PROBLEM REQUIREMENTS.
Apart from the pictures, reproduce the data below exactly as it stands.

DATA SUPPLIED.
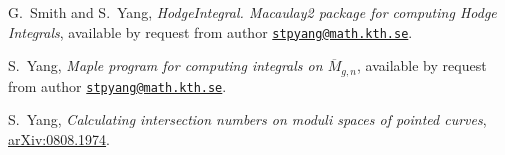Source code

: \documentclass{amsart}
\newcommand{\arXiv}[1]{\href{http://arxiv.org/abs/#1}{arXiv:#1}}
\theoremstyle{plain}
\theoremstyle{definition}
\begin{document}
\begin{thebibliography}{2}
  G.~Smith and S.~Yang,
  \emph{HodgeIntegral. Macaulay2 package for computing Hodge Integrals},
  available by request from author \href{mailto:stpyang@math.kth.se}
  {\texttt{stpyang@math.kth.se}}.

  S.~Yang,
  \emph{Maple program for computing integrals on $\overline{M}_{g,n}$},
  available by request from author \href{mailto:stpyang@math.kth.se}
  {\texttt{stpyang@math.kth.se}}.

  S.~Yang,
  \emph{Calculating intersection numbers on moduli spaces of pointed curves},
  \arXiv{0808.1974}.%

\end{thebibliography}
\end{document}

RESULT OF THE TASK.
Source code

: \documentclass{amsart}
\newcommand{\arXiv}[1]{\href{http://arxiv.org/abs/#1}{arXiv:#1}}
\theoremstyle{plain}
\theoremstyle{definition}
\begin{document}
\begin{thebibliography}{2}
  G.~Smith and S.~Yang,
  \emph{HodgeIntegral. Macaulay2 package for computing Hodge Integrals},
  available by request from author \href{mailto:stpyang@math.kth.se}
  {\texttt{stpyang@math.kth.se}}.

  S.~Yang,
  \emph{Maple program for computing integrals on $\overline{M}_{g,n}$},
  available by request from author \href{mailto:stpyang@math.kth.se}
  {\texttt{stpyang@math.kth.se}}.

  S.~Yang,
  \emph{Calculating intersection numbers on moduli spaces of pointed curves},
  \arXiv{0808.1974}.%

\end{thebibliography}
\end{document}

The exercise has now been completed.